───── EXERCISE DATA
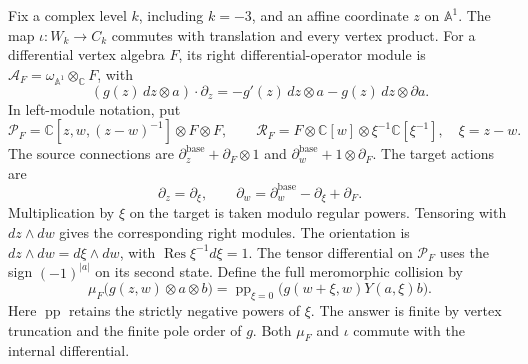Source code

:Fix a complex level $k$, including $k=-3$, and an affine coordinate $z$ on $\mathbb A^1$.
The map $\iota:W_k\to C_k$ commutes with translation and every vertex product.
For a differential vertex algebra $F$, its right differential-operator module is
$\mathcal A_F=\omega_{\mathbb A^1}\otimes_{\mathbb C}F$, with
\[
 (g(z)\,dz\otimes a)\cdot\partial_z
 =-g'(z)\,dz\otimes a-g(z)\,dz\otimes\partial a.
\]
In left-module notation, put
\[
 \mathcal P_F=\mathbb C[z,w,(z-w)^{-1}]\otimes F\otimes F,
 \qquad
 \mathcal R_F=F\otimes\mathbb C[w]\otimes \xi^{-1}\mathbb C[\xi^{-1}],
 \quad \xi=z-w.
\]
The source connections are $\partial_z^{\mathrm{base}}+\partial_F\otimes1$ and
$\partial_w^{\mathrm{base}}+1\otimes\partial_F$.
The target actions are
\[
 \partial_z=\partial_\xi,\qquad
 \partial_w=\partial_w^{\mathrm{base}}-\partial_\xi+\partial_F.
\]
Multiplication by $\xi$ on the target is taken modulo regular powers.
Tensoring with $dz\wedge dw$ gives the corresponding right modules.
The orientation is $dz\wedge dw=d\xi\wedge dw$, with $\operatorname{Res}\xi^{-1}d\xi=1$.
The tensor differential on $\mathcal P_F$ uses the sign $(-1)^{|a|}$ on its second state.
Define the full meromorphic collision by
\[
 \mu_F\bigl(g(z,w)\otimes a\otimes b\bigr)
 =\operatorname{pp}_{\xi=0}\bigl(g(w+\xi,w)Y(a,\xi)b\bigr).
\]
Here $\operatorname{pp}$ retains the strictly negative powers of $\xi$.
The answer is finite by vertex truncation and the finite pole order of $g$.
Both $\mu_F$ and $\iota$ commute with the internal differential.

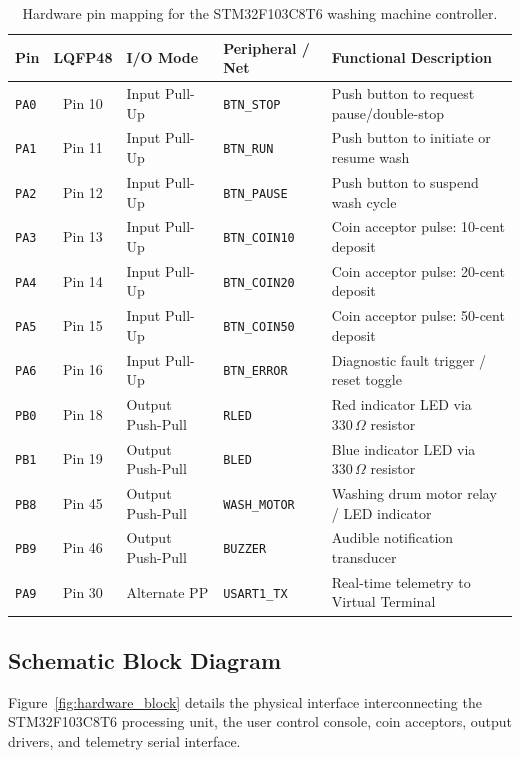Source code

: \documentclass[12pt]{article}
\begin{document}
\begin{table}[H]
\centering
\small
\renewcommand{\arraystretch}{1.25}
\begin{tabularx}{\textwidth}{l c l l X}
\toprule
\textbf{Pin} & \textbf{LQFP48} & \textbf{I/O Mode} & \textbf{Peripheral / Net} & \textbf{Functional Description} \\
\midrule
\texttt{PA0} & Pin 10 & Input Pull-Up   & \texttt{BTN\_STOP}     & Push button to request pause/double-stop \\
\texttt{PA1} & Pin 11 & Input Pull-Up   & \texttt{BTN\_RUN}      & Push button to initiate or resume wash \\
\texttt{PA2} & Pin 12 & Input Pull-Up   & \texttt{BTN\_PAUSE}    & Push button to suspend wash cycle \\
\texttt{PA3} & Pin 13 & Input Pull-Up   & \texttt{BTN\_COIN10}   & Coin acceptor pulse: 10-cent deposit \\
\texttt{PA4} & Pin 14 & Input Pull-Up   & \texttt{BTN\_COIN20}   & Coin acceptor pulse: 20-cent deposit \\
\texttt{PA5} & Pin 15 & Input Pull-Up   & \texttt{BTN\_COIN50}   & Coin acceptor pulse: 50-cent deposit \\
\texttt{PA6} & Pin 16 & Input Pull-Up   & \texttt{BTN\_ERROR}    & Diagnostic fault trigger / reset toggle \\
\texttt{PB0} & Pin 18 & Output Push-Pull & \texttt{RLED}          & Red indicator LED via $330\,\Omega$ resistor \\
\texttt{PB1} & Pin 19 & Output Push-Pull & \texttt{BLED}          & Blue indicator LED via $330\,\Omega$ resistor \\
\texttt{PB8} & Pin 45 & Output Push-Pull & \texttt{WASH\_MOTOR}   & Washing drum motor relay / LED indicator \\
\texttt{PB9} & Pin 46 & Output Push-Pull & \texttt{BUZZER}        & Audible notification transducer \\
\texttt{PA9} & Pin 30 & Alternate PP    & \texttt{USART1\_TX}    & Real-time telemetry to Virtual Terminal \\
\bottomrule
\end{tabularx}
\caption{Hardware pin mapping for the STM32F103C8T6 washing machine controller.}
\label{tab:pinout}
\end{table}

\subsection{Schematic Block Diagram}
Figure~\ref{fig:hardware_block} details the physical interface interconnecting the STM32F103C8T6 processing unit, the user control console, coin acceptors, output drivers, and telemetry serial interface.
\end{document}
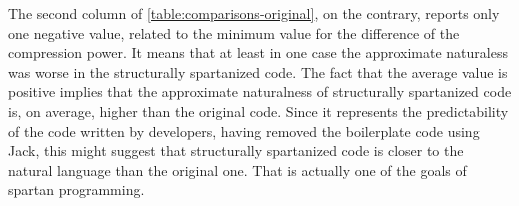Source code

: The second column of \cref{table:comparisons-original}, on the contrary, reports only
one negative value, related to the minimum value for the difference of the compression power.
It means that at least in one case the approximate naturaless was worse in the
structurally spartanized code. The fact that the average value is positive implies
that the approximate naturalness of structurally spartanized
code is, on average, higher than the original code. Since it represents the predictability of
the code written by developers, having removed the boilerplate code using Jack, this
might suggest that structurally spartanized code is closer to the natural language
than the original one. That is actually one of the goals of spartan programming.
──────────
▸ ABOUT THIS EXERCISE
Which lines of the data above contain "table"? Copy each one.

▸ WRITTEN SOLUTION
\begin{table}[H]
\end{table}
: The second column of \cref{table:comparisons-original}, on the contrary, reports only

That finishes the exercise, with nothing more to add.